Wherever the string "valid" shows up in the data below, copy the whole line.

[Source records Boundary: Start]

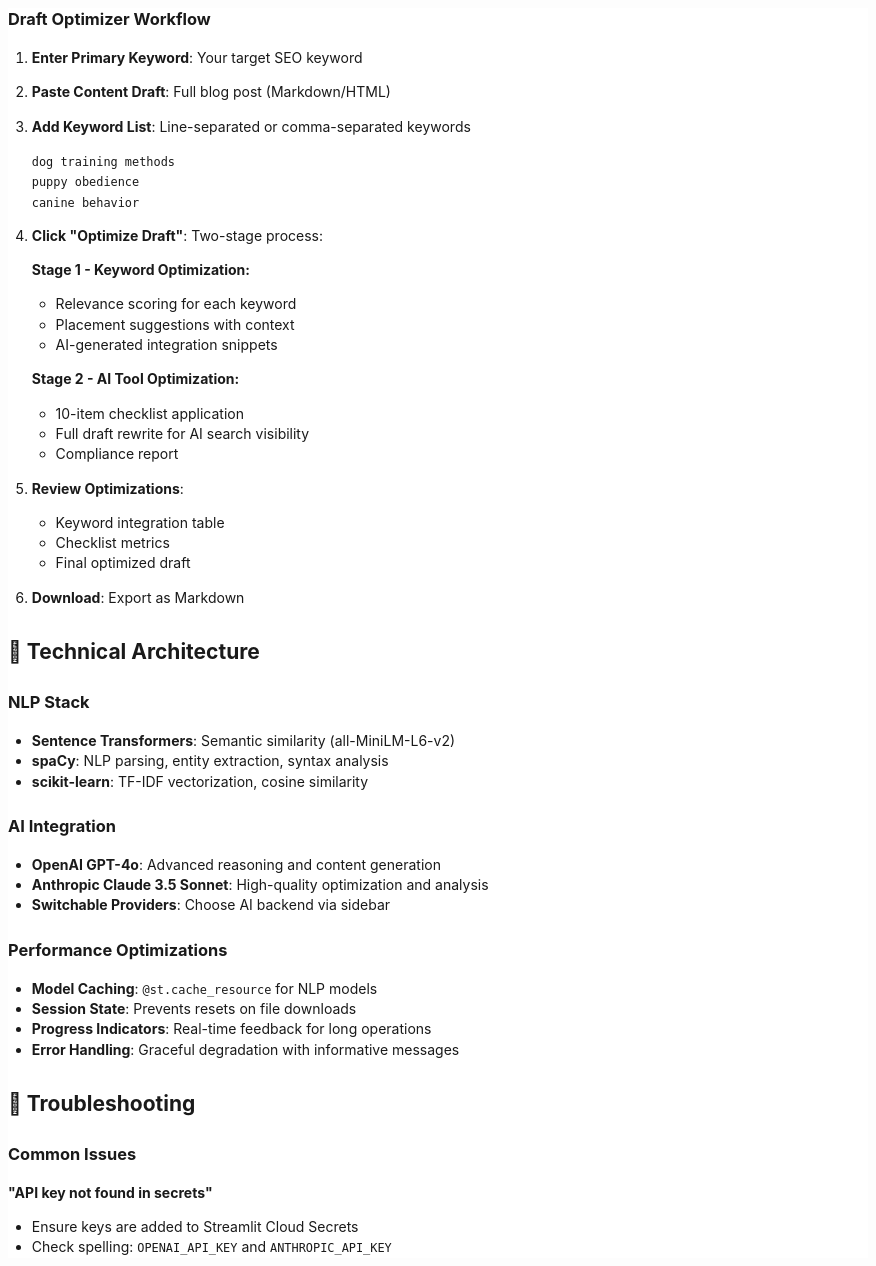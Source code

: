 ### Draft Optimizer Workflow

1. **Enter Primary Keyword**: Your target SEO keyword
2. **Paste Content Draft**: Full blog post (Markdown/HTML)
3. **Add Keyword List**: Line-separated or comma-separated keywords
   ```
   dog training methods
   puppy obedience
   canine behavior
   ```
4. **Click "Optimize Draft"**: Two-stage process:
   
   **Stage 1 - Keyword Optimization:**
   - Relevance scoring for each keyword
   - Placement suggestions with context
   - AI-generated integration snippets
   
   **Stage 2 - AI Tool Optimization:**
   - 10-item checklist application
   - Full draft rewrite for AI search visibility
   - Compliance report

5. **Review Optimizations**: 
   - Keyword integration table
   - Checklist metrics
   - Final optimized draft
6. **Download**: Export as Markdown

## 🧠 Technical Architecture

### NLP Stack
- **Sentence Transformers**: Semantic similarity (all-MiniLM-L6-v2)
- **spaCy**: NLP parsing, entity extraction, syntax analysis
- **scikit-learn**: TF-IDF vectorization, cosine similarity

### AI Integration
- **OpenAI GPT-4o**: Advanced reasoning and content generation
- **Anthropic Claude 3.5 Sonnet**: High-quality optimization and analysis
- **Switchable Providers**: Choose AI backend via sidebar

### Performance Optimizations
- **Model Caching**: `@st.cache_resource` for NLP models
- **Session State**: Prevents resets on file downloads
- **Progress Indicators**: Real-time feedback for long operations
- **Error Handling**: Graceful degradation with informative messages

## 🐛 Troubleshooting

### Common Issues

**"API key not found in secrets"**
- Ensure keys are added to Streamlit Cloud Secrets
- Check spelling: `OPENAI_API_KEY` and `ANTHROPIC_API_KEY`
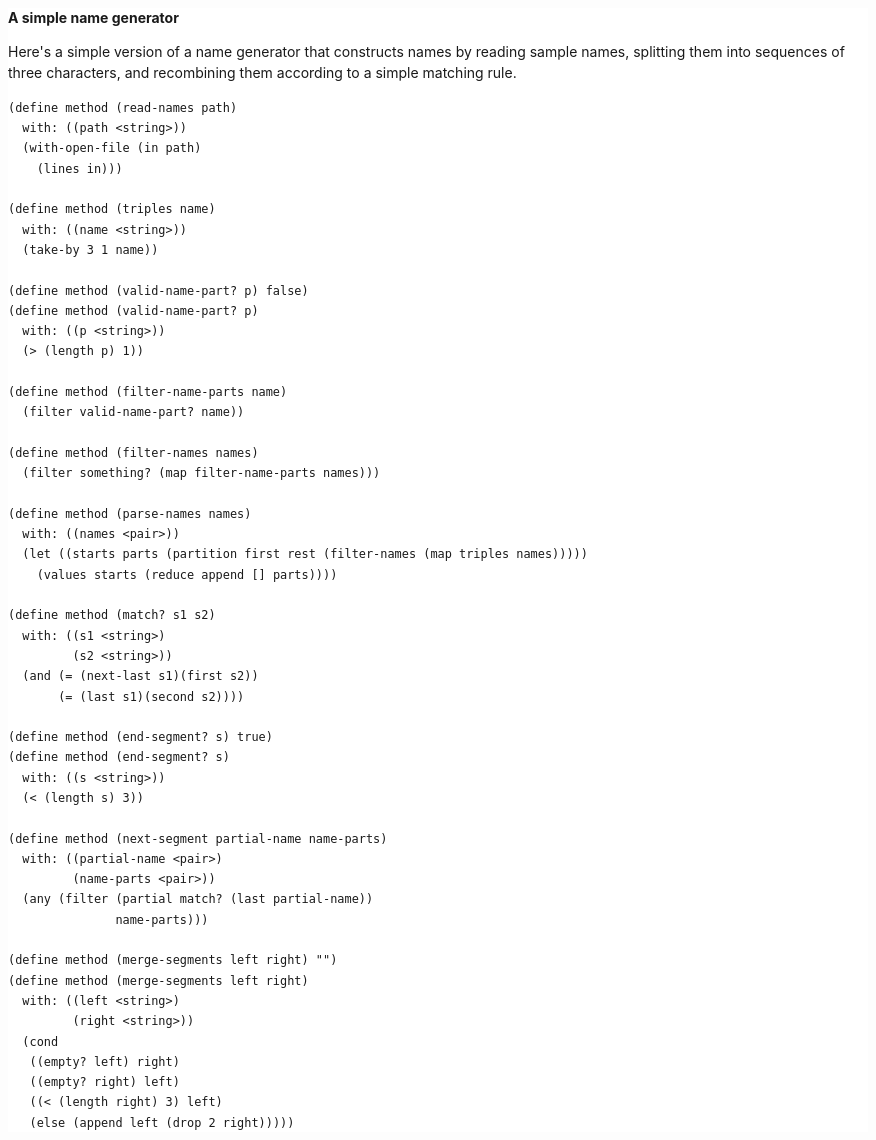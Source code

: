 **A simple name generator**

Here's a simple version of a name generator that constructs names by
reading sample names, splitting them into sequences of three
characters, and recombining them according to a simple matching rule.

    (define method (read-names path)
      with: ((path <string>))
      (with-open-file (in path)
        (lines in)))
    
    (define method (triples name)
      with: ((name <string>))
      (take-by 3 1 name))
    
    (define method (valid-name-part? p) false)
    (define method (valid-name-part? p)
      with: ((p <string>))
      (> (length p) 1))
    
    (define method (filter-name-parts name)
      (filter valid-name-part? name))
    
    (define method (filter-names names)
      (filter something? (map filter-name-parts names)))
    
    (define method (parse-names names)
      with: ((names <pair>))
      (let ((starts parts (partition first rest (filter-names (map triples names)))))
        (values starts (reduce append [] parts))))
    
    (define method (match? s1 s2)
      with: ((s1 <string>)
             (s2 <string>))
      (and (= (next-last s1)(first s2))
           (= (last s1)(second s2))))
    
    (define method (end-segment? s) true)
    (define method (end-segment? s) 
      with: ((s <string>))
      (< (length s) 3))
    
    (define method (next-segment partial-name name-parts)
      with: ((partial-name <pair>)
             (name-parts <pair>))
      (any (filter (partial match? (last partial-name))
                   name-parts)))
    
    (define method (merge-segments left right) "")
    (define method (merge-segments left right)
      with: ((left <string>)
             (right <string>))
      (cond
       ((empty? left) right)
       ((empty? right) left)
       ((< (length right) 3) left)
       (else (append left (drop 2 right)))))
    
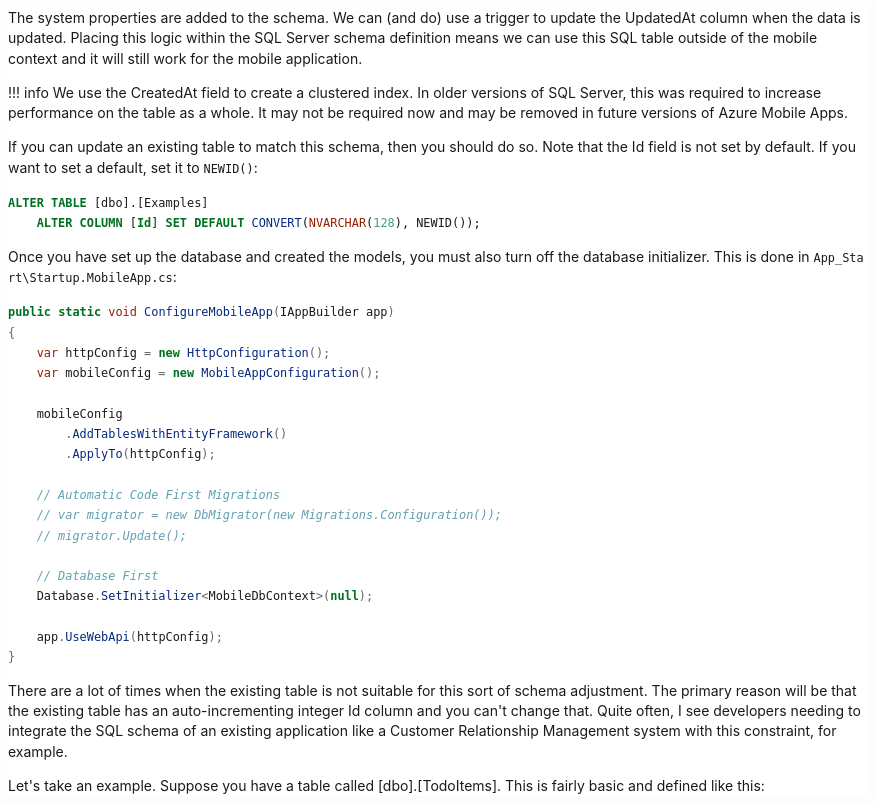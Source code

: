 The system properties are added to the schema.  We can (and do) use a trigger to update the UpdatedAt
column when the data is updated.  Placing this logic within the SQL Server schema definition means
we can use this SQL table outside of the mobile context and it will still work for the mobile application.

!!! info
    We use the CreatedAt field to create a clustered index.  In older versions of SQL Server, this was
    required to increase performance on the table as a whole.  It may not be required now and may be removed
    in future versions of Azure Mobile Apps.

If you can update an existing table to match this schema, then you should do so.  Note that the Id field is
not set by default.  If you want to set a default, set it to `NEWID()`:

```sql
ALTER TABLE [dbo].[Examples]
    ALTER COLUMN [Id] SET DEFAULT CONVERT(NVARCHAR(128), NEWID());
```

Once you have set up the database and created the models, you must also turn off the database initializer.
This is done in `App_Start\Startup.MobileApp.cs`:

```csharp
public static void ConfigureMobileApp(IAppBuilder app)
{
    var httpConfig = new HttpConfiguration();
    var mobileConfig = new MobileAppConfiguration();

    mobileConfig
        .AddTablesWithEntityFramework()
        .ApplyTo(httpConfig);

    // Automatic Code First Migrations
    // var migrator = new DbMigrator(new Migrations.Configuration());
    // migrator.Update();

    // Database First
    Database.SetInitializer<MobileDbContext>(null);

    app.UseWebApi(httpConfig);
}
```

There are a lot of times when the existing table is not suitable for this sort of schema adjustment.  The
primary reason will be that the existing table has an auto-incrementing integer Id column and you can't
change that.  Quite often, I see developers needing to integrate the SQL schema of an existing application
like a Customer Relationship Management system with this constraint, for example.

Let's take an example.  Suppose you have a table called [dbo].[TodoItems].  This is fairly basic and
defined like this:


[new-controller-1]: img/new-controller-1.PNG
[new-controller-2]: img/new-controller-2.PNG
[enable-migrations]: img/enable-migrations.PNG
[add-migration]: img/add-migration.PNG
[add-initial-migration]: img/add-initial-migration.PNG
[initial-migration-applied]: img/initial-migration-applied.PNG
[update-database]: img/update-database.PNG
[debug-logging]: img/debug-logging.PNG
[erd-diagram]: img/erd-diagram.PNG
[code-first migrations]: https://msdn.microsoft.com/en-us/data/jj591621
[Azure Portal]: https://portal.azure.com
[referential integrity]: https://msdn.microsoft.com/en-us/library/aa292166(v=vs.71).aspx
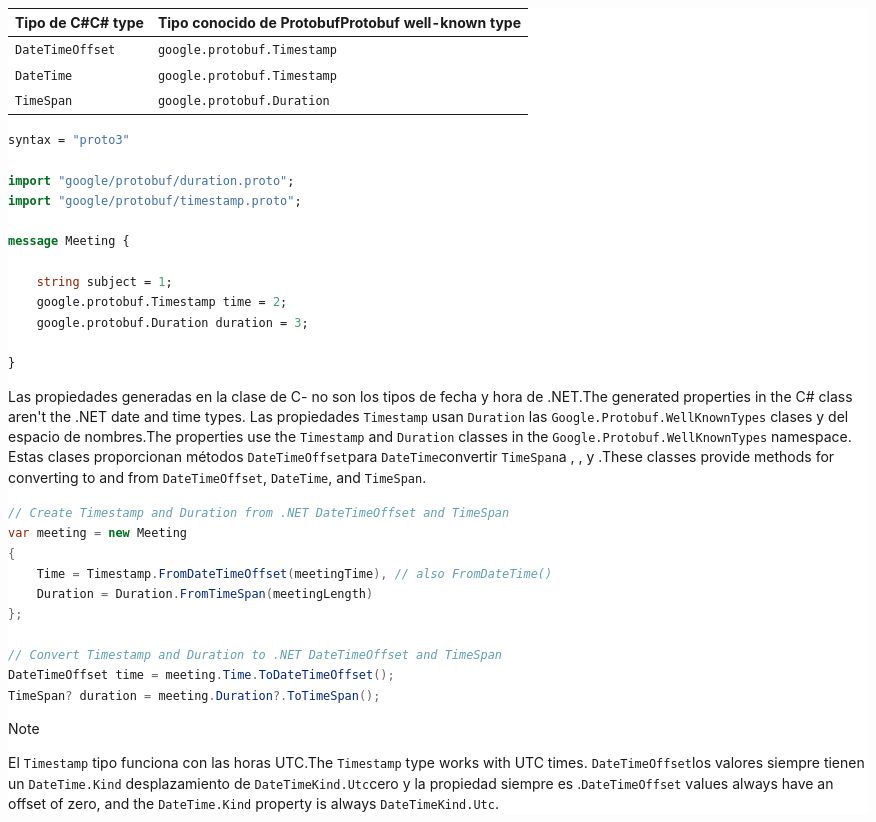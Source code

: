 | <span data-ttu-id="9d7a1-134">Tipo de C#</span><span class="sxs-lookup"><span data-stu-id="9d7a1-134">C# type</span></span> | <span data-ttu-id="9d7a1-135">Tipo conocido de Protobuf</span><span class="sxs-lookup"><span data-stu-id="9d7a1-135">Protobuf well-known type</span></span> |
| ------- | ------------------------ |
| `DateTimeOffset` | `google.protobuf.Timestamp` |
| `DateTime` | `google.protobuf.Timestamp` |
| `TimeSpan` | `google.protobuf.Duration` |

```protobuf  
syntax = "proto3"

import "google/protobuf/duration.proto";  
import "google/protobuf/timestamp.proto";

message Meeting {

    string subject = 1;
    google.protobuf.Timestamp time = 2;
    google.protobuf.Duration duration = 3;

}  
```

<span data-ttu-id="9d7a1-136">Las propiedades generadas en la clase de C- no son los tipos de fecha y hora de .NET.</span><span class="sxs-lookup"><span data-stu-id="9d7a1-136">The generated properties in the C# class aren't the .NET date and time types.</span></span> <span data-ttu-id="9d7a1-137">Las propiedades `Timestamp` usan `Duration` las `Google.Protobuf.WellKnownTypes` clases y del espacio de nombres.</span><span class="sxs-lookup"><span data-stu-id="9d7a1-137">The properties use the `Timestamp` and `Duration` classes in the `Google.Protobuf.WellKnownTypes` namespace.</span></span> <span data-ttu-id="9d7a1-138">Estas clases proporcionan métodos `DateTimeOffset`para `DateTime`convertir `TimeSpan`a , , y .</span><span class="sxs-lookup"><span data-stu-id="9d7a1-138">These classes provide methods for converting to and from `DateTimeOffset`, `DateTime`, and `TimeSpan`.</span></span>

```csharp
// Create Timestamp and Duration from .NET DateTimeOffset and TimeSpan
var meeting = new Meeting
{
    Time = Timestamp.FromDateTimeOffset(meetingTime), // also FromDateTime()
    Duration = Duration.FromTimeSpan(meetingLength)
};

// Convert Timestamp and Duration to .NET DateTimeOffset and TimeSpan
DateTimeOffset time = meeting.Time.ToDateTimeOffset();
TimeSpan? duration = meeting.Duration?.ToTimeSpan();
```

> [!NOTE]
> <span data-ttu-id="9d7a1-139">El `Timestamp` tipo funciona con las horas UTC.</span><span class="sxs-lookup"><span data-stu-id="9d7a1-139">The `Timestamp` type works with UTC times.</span></span> <span data-ttu-id="9d7a1-140">`DateTimeOffset`los valores siempre tienen un `DateTime.Kind` desplazamiento de `DateTimeKind.Utc`cero y la propiedad siempre es .</span><span class="sxs-lookup"><span data-stu-id="9d7a1-140">`DateTimeOffset` values always have an offset of zero, and the `DateTime.Kind` property is always `DateTimeKind.Utc`.</span></span>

[Source records Boundary: End]

▸ **Output below**
    (define method (valid-name-part? p) false)
    (define method (valid-name-part? p)
      (filter valid-name-part? name))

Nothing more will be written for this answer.